Resource-Efficient and Robust Inference of Deep and Bayesian Neural Networks on Embedded and Analog Computing Platforms
Bernhard Klein

TL;DR
This paper presents a comprehensive approach to making neural network inference more resource-efficient and robust on embedded and analog hardware by combining model compression, approximate Bayesian methods, hardware-aware optimization, and novel photonic computing paradigms.
Contribution
It introduces Galen for layer-specific model compression, models device noise for analog robustness, develops efficient Bayesian inference methods, and proposes probabilistic photonic computing for energy-efficient inference.
Findings
Galen achieves effective layer-specific compression guided by sensitivity analysis.
Modeling device imperfections improves robustness of analog accelerators.

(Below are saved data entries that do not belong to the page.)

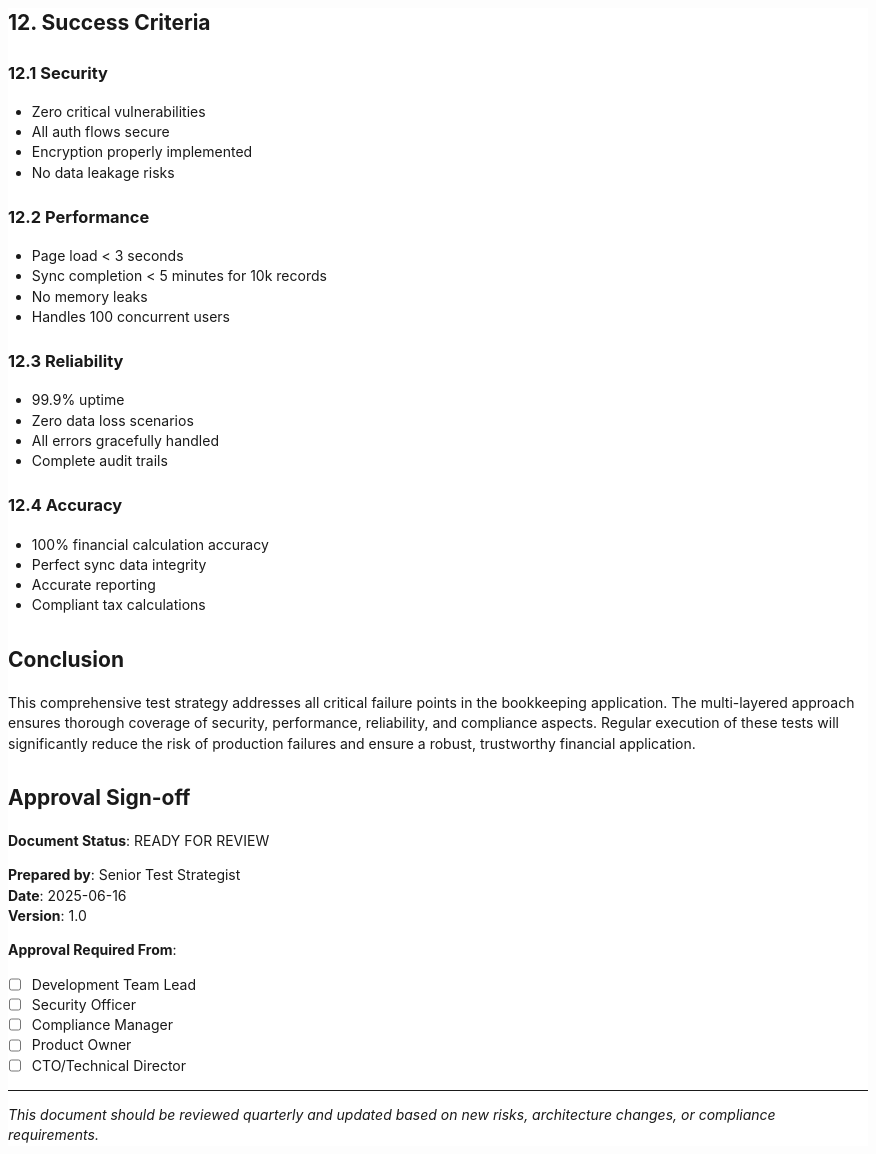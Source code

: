## 12. Success Criteria

### 12.1 Security
- Zero critical vulnerabilities
- All auth flows secure
- Encryption properly implemented
- No data leakage risks

### 12.2 Performance
- Page load < 3 seconds
- Sync completion < 5 minutes for 10k records
- No memory leaks
- Handles 100 concurrent users

### 12.3 Reliability
- 99.9% uptime
- Zero data loss scenarios
- All errors gracefully handled
- Complete audit trails

### 12.4 Accuracy
- 100% financial calculation accuracy
- Perfect sync data integrity
- Accurate reporting
- Compliant tax calculations

## Conclusion

This comprehensive test strategy addresses all critical failure points in the bookkeeping application. The multi-layered approach ensures thorough coverage of security, performance, reliability, and compliance aspects. Regular execution of these tests will significantly reduce the risk of production failures and ensure a robust, trustworthy financial application.

## Approval Sign-off

**Document Status**: READY FOR REVIEW

**Prepared by**: Senior Test Strategist  
**Date**: 2025-06-16  
**Version**: 1.0

**Approval Required From**:
- [ ] Development Team Lead
- [ ] Security Officer
- [ ] Compliance Manager
- [ ] Product Owner
- [ ] CTO/Technical Director

---

*This document should be reviewed quarterly and updated based on new risks, architecture changes, or compliance requirements.*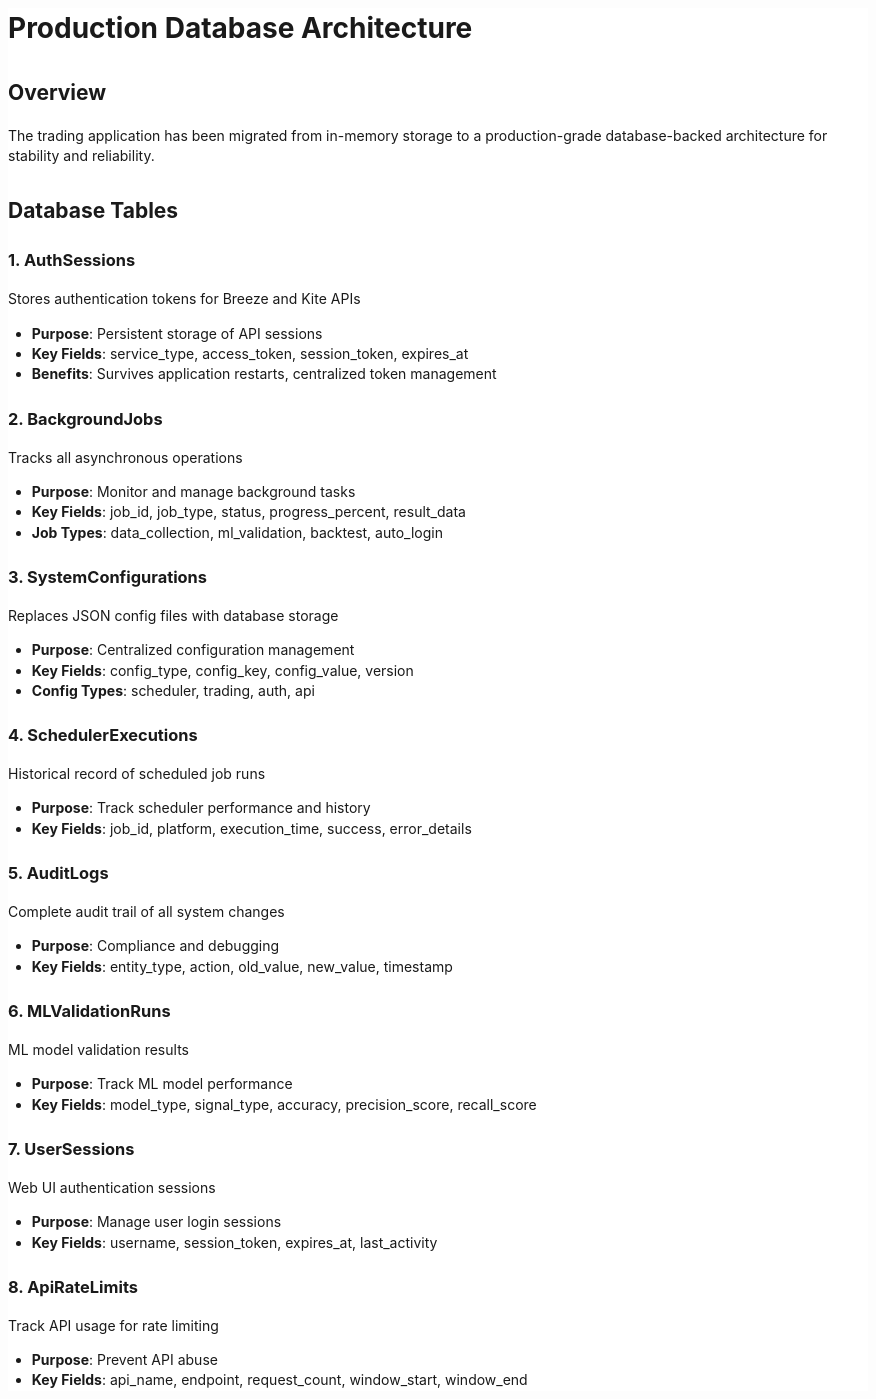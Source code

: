 # Production Database Architecture

## Overview
The trading application has been migrated from in-memory storage to a production-grade database-backed architecture for stability and reliability.

## Database Tables

### 1. AuthSessions
Stores authentication tokens for Breeze and Kite APIs
- **Purpose**: Persistent storage of API sessions
- **Key Fields**: service_type, access_token, session_token, expires_at
- **Benefits**: Survives application restarts, centralized token management

### 2. BackgroundJobs
Tracks all asynchronous operations
- **Purpose**: Monitor and manage background tasks
- **Key Fields**: job_id, job_type, status, progress_percent, result_data
- **Job Types**: data_collection, ml_validation, backtest, auto_login

### 3. SystemConfigurations
Replaces JSON config files with database storage
- **Purpose**: Centralized configuration management
- **Key Fields**: config_type, config_key, config_value, version
- **Config Types**: scheduler, trading, auth, api

### 4. SchedulerExecutions
Historical record of scheduled job runs
- **Purpose**: Track scheduler performance and history
- **Key Fields**: job_id, platform, execution_time, success, error_details

### 5. AuditLogs
Complete audit trail of all system changes
- **Purpose**: Compliance and debugging
- **Key Fields**: entity_type, action, old_value, new_value, timestamp

### 6. MLValidationRuns
ML model validation results
- **Purpose**: Track ML model performance
- **Key Fields**: model_type, signal_type, accuracy, precision_score, recall_score

### 7. UserSessions
Web UI authentication sessions
- **Purpose**: Manage user login sessions
- **Key Fields**: username, session_token, expires_at, last_activity

### 8. ApiRateLimits
Track API usage for rate limiting
- **Purpose**: Prevent API abuse
- **Key Fields**: api_name, endpoint, request_count, window_start, window_end
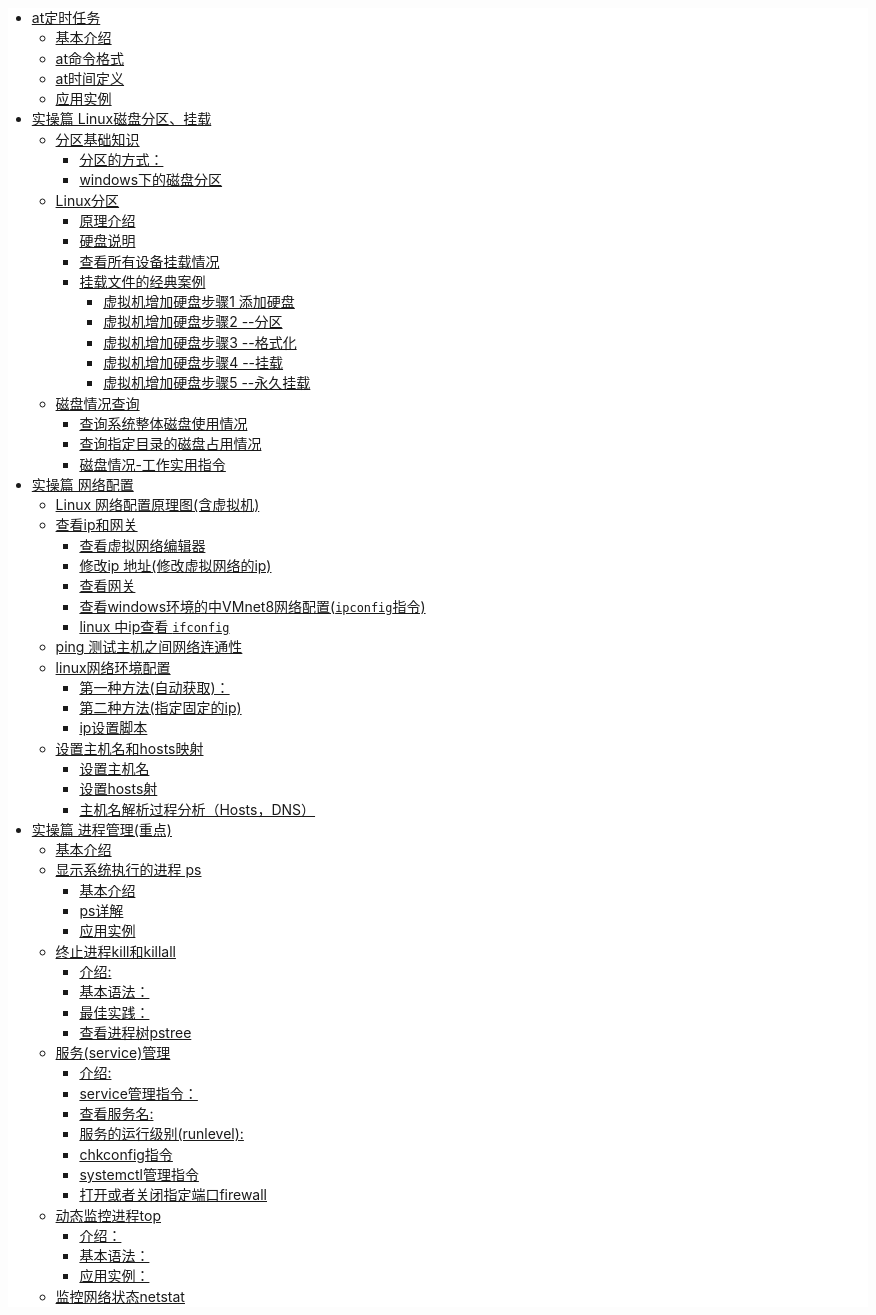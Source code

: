   - [at定时任务](#at定时任务)
    - [基本介绍](#基本介绍-2)
    - [at命令格式](#at命令格式)
    - [at时间定义](#at时间定义)
    - [应用实例](#应用实例)
- [实操篇 Linux磁盘分区、挂载](#实操篇-linux磁盘分区挂载)
  - [分区基础知识](#分区基础知识)
    - [分区的方式：](#分区的方式)
    - [windows下的磁盘分区](#windows下的磁盘分区)
  - [Linux分区](#linux分区)
    - [原理介绍](#原理介绍)
    - [硬盘说明](#硬盘说明)
    - [查看所有设备挂载情况](#查看所有设备挂载情况)
    - [挂载文件的经典案例](#挂载文件的经典案例)
      - [虚拟机增加硬盘步骤1   添加硬盘](#虚拟机增加硬盘步骤1---添加硬盘)
      - [虚拟机增加硬盘步骤2  --分区](#虚拟机增加硬盘步骤2----分区)
      - [虚拟机增加硬盘步骤3  --格式化](#虚拟机增加硬盘步骤3----格式化)
      - [虚拟机增加硬盘步骤4  --挂载](#虚拟机增加硬盘步骤4----挂载)
      - [虚拟机增加硬盘步骤5  --永久挂载](#虚拟机增加硬盘步骤5----永久挂载)
  - [磁盘情况查询](#磁盘情况查询)
    - [查询系统整体磁盘使用情况](#查询系统整体磁盘使用情况)
    - [查询指定目录的磁盘占用情况](#查询指定目录的磁盘占用情况)
    - [磁盘情况-工作实用指令](#磁盘情况-工作实用指令)
- [实操篇 网络配置](#实操篇-网络配置)
  - [Linux 网络配置原理图(含虚拟机)](#linux-网络配置原理图含虚拟机)
  - [查看ip和网关](#查看ip和网关)
    - [查看虚拟网络编辑器](#查看虚拟网络编辑器)
    - [修改ip 地址(修改虚拟网络的ip)](#修改ip-地址修改虚拟网络的ip)
    - [查看网关](#查看网关)
    - [查看windows环境的中VMnet8网络配置(`ipconfig`指令)](#查看windows环境的中vmnet8网络配置ipconfig指令)
    - [linux 中ip查看 `ifconfig`](#linux-中ip查看ifconfig)
  - [ping 测试主机之间网络连通性](#ping-测试主机之间网络连通性)
  - [linux网络环境配置](#linux网络环境配置)
    - [第一种方法(自动获取)：](#第一种方法自动获取)
    - [第二种方法(指定固定的ip)](#第二种方法指定固定的ip)
    - [ip设置脚本](#ip设置脚本)
  - [设置主机名和hosts映射](#设置主机名和hosts映射)
    - [设置主机名](#设置主机名)
    - [设置hosts射](#设置hosts射)
    - [主机名解析过程分析（Hosts，DNS）](#主机名解析过程分析hostsdns)
- [实操篇 进程管理(重点)](#实操篇-进程管理重点)
  - [基本介绍](#基本介绍-3)
  - [显示系统执行的进程 ps](#显示系统执行的进程-ps)
    - [基本介绍](#基本介绍-4)
    - [ps详解](#ps详解)
    - [应用实例](#应用实例-1)
  - [终止进程kill和killall](#终止进程kill和killall)
    - [介绍:](#介绍-2)
    - [基本语法：](#基本语法)
    - [最佳实践：](#最佳实践-1)
    - [查看进程树pstree](#查看进程树pstree)
  - [服务(service)管理](#服务service管理)
    - [介绍:](#介绍-3)
    - [service管理指令：](#service管理指令)
    - [查看服务名:](#查看服务名)
    - [服务的运行级别(runlevel):](#服务的运行级别runlevel)
    - [chkconfig指令](#chkconfig指令)
    - [systemctl管理指令](#systemctl管理指令)
    - [打开或者关闭指定端口firewall](#打开或者关闭指定端口firewall)
  - [动态监控进程top](#动态监控进程top)
    - [介绍：](#介绍-4)
    - [基本语法：](#基本语法-1)
    - [应用实例：](#应用实例-2)
  - [监控网络状态netstat](#监控网络状态netstat)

Photonic computing enables fast, energy-efficient probabilistic inference.
Abstract
While modern machine learning has transformed numerous application domains, its growing computational demands increasingly constrain scalability and efficiency, particularly on embedded and resource-limited platforms. In practice, neural networks must not only operate efficiently but also provide reliable predictions under distributional shifts or unseen data. Bayesian neural networks offer a principled framework for quantifying uncertainty, yet their computational overhead further compounds these challenges. This work advances resource-efficient and robust inference for both conventional and Bayesian neural networks through the joint pursuit of algorithmic and hardware efficiency. The former reduces computation through model compression and approximate Bayesian inference, while the latter optimizes deployment on digital accelerators and explores analog hardware, bridging algorithmic…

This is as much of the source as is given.